Search code examples
amazon-web-servicesautoscalingamazon-ecs

ECS ASG scaling down policy recommendations


We're using AWS ECS to handle our services as a fleet of containers. The EC2 instances, on which the Docker/ECS agents run, are in an auto-scaling group, whose number of instances is based on custom metrics to ensure we always globally have enough available memory to start a few containers at once, but not too much to limit the costs.

There are no issues when scaling up, but scaling down according to the available memory means that a server with running containers can get removed (and the containers arbitrarily killed). It wasn't an issue until recently, because each critical service was running at least two tasks, so one task could be closed and could restart somewhere else without any service interruption.

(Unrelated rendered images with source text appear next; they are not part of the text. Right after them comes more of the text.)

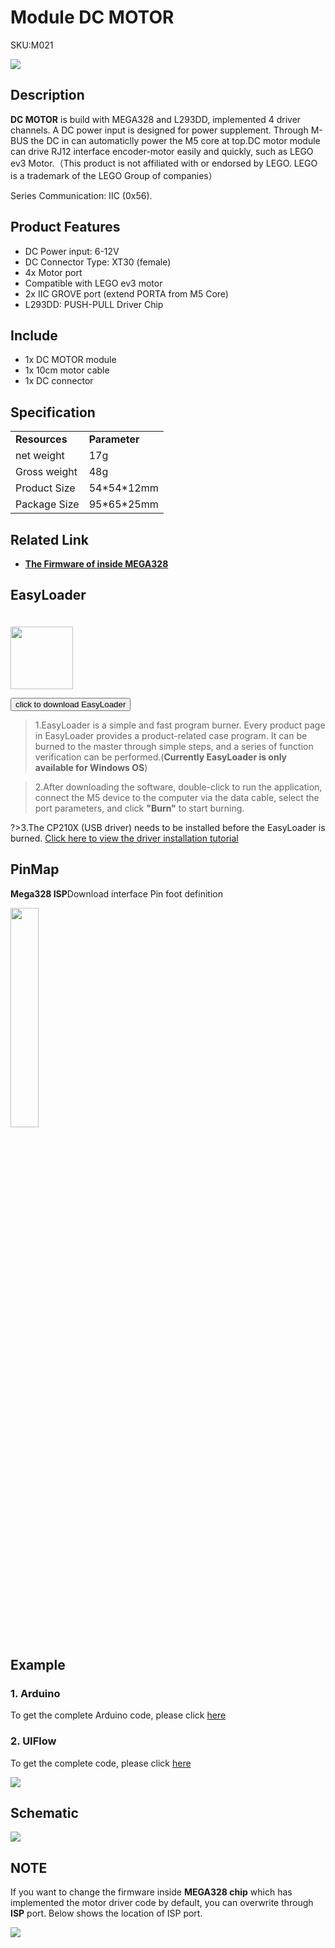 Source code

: # Module DC MOTOR

<el-tag effect="plain">SKU:M021</el-tag>

<div class="product_pic"><img src="assets/img/product_pics/module/module_lego_plus_01.webp"></div>

## Description

**DC MOTOR** is build with MEGA328 and L293DD, implemented 4 driver channels. A DC power input is designed for power supplement. Through M-BUS the DC in can automaticlly power the M5 core at top.DC motor module can drive RJ12 interface encoder-motor easily and quickly, such as LEGO ev3 Motor.（This product is not affiliated with or endorsed by LEGO. LEGO is a trademark of the LEGO Group of companies）

Series Communication: IIC (0x56).



## Product Features

- DC Power input: 6-12V
- DC Connector Type: XT30 (female)
- 4x Motor port
- Compatible with LEGO ev3 motor
- 2x IIC GROVE port (extend PORTA from M5 Core)
- L293DD: PUSH-PULL Driver Chip

## Include

-  1x DC MOTOR module
-  1x 10cm motor cable
-  1x DC connector

## Specification

<table>
   <tr style="font-weight:bold">
      <td>Resources</td>
      <td>Parameter</td>
   </tr>
   <tr>
      <td>net weight</td>
      <td>17g</td>
   </tr>
   <tr>
      <td>Gross weight</td>
      <td>48g</td>
   </tr>
   <tr>
      <td>Product Size</td>
      <td>54*54*12mm</td>
   </tr>
   <tr>
      <td>Package Size</td>
      <td>95*65*25mm</td>
   </tr>
 </table>

## Related Link

- **[The Firmware of inside MEGA328](https://github.com/m5stack/M5-ProductExampleCodes/tree/master/Module/LEGO_PLUS/firmware_328p)**

<!-- ### 1. Arduino IDE -->

## EasyLoader

<img src="https://m5stack.oss-cn-shenzhen.aliyuncs.com/image/EasyLoader_logo.webp" width="100px" style="margin-top:20px">

<a href="https://m5stack.oss-cn-shenzhen.aliyuncs.com/EasyLoader/Module/EasyLoader_LEGO_PLUS.exe"><button type="button" class="btn btn-primary">click to download EasyLoader</button></a>

>1.EasyLoader is a simple and fast program burner. Every product page in EasyLoader provides a product-related case program. It can be burned to the master through simple steps, and a series of function verification can be performed.(**Currently EasyLoader is only available for Windows OS**)

>2.After downloading the software, double-click to run the application, connect the M5 device to the computer via the data cable, select the port parameters, and click **"Burn"** to start burning.

?>3.The CP210X (USB driver) needs to be installed before the EasyLoader is burned. [Click here to view the driver installation tutorial](en/related_documents/M5Burner#install-usb-driver)

## PinMap

**Mega328 ISP**Download interface Pin foot definition

<img src="assets\img\product_pics\app\mega328_isp.webp" width="30%" height="30%">

## Example

### 1. Arduino

To get the complete Arduino code, please click [here](https://github.com/m5stack/M5Stack/tree/master/examples/Modules/LEGO_PLUS)

### 2. UIFlow

To get the complete code, please click [here](https://github.com/m5stack/M5-ProductExampleCodes/tree/master/Module/LEGO_PLUS/UIFlow)

<img src="assets/img/product_pics/module/module_example/LEGO_PLUS/example_module_lego_plus_03_en.webp">

## Schematic

<img src="assets/img/product_pics/module/lego_plus_sch.webp">

## NOTE

If you want to change the firmware inside **MEGA328 chip** which has implemented the motor driver code by default, you can overwrite through **ISP** port. Below shows the location of ISP port.

<img src="assets/img/product_pics/module/module_lego_plus_03.webp">


<script>

   var purchase_link = 'https://m5stack.com/collections/m5-module/products/lego-module';

   anchor_search(purchase_link);
   scrollFunc();

</script> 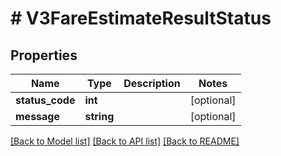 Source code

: # # V3FareEstimateResultStatus

## Properties

Name | Type | Description | Notes
------------ | ------------- | ------------- | -------------
**status_code** | **int** |  | [optional]
**message** | **string** |  | [optional]

[[Back to Model list]](../../README.md#models) [[Back to API list]](../../README.md#endpoints) [[Back to README]](../../README.md)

But we now have services (Jenkins + remote slaves) that would better not get interrupted (or it may cut the slave -> master connection and make a job build crash).

I have a few ideas to try to handle that, but I'm wondering if there are recommandations, AWS options or a clever way to proceed to allow an ECS cluster to scale down while avoiding casualties...


Solution

  • Ok, I added control over the autoscaling operations by playing with the termination protection.

    Each ECS instance regularly runs a script that returns metrics. In this script, I added the following part:

    if [ $noContainersRunning == 1 ] && [ $asgProtection == true ]; then
        aws autoscaling set-instance-protection --region $region --instance-ids $instanceId --auto-scaling-group-name $asgId --no-protected-from-scale-in
        echo "Disabling scale-in protection"
    elif  [ $noContainersRunning == 0 ] && [ $asgProtection == false ]; then
        aws autoscaling set-instance-protection --region $region --instance-ids $instanceId --auto-scaling-group-name $asgId --protected-from-scale-in
        echo "Enabling scale-in protection"
    fi
    

    (with noContainerRunning being a variable that contains 1 if no tasks are running on this instance, and asgProtection the current state of the termination protection on this instance)

    Consequently, the auto-scaling group won't be able to remove an instance that contains a running container. If all instances run at least one container, the desired count will go down, but the auto-scaling will return cancelled: could not scale until an instance has 0 containers running again.

    It's working quite well!

    I also recreated the services with the bin-pack task placement template, to ensure the containers don't spread on all the instances of the cluster.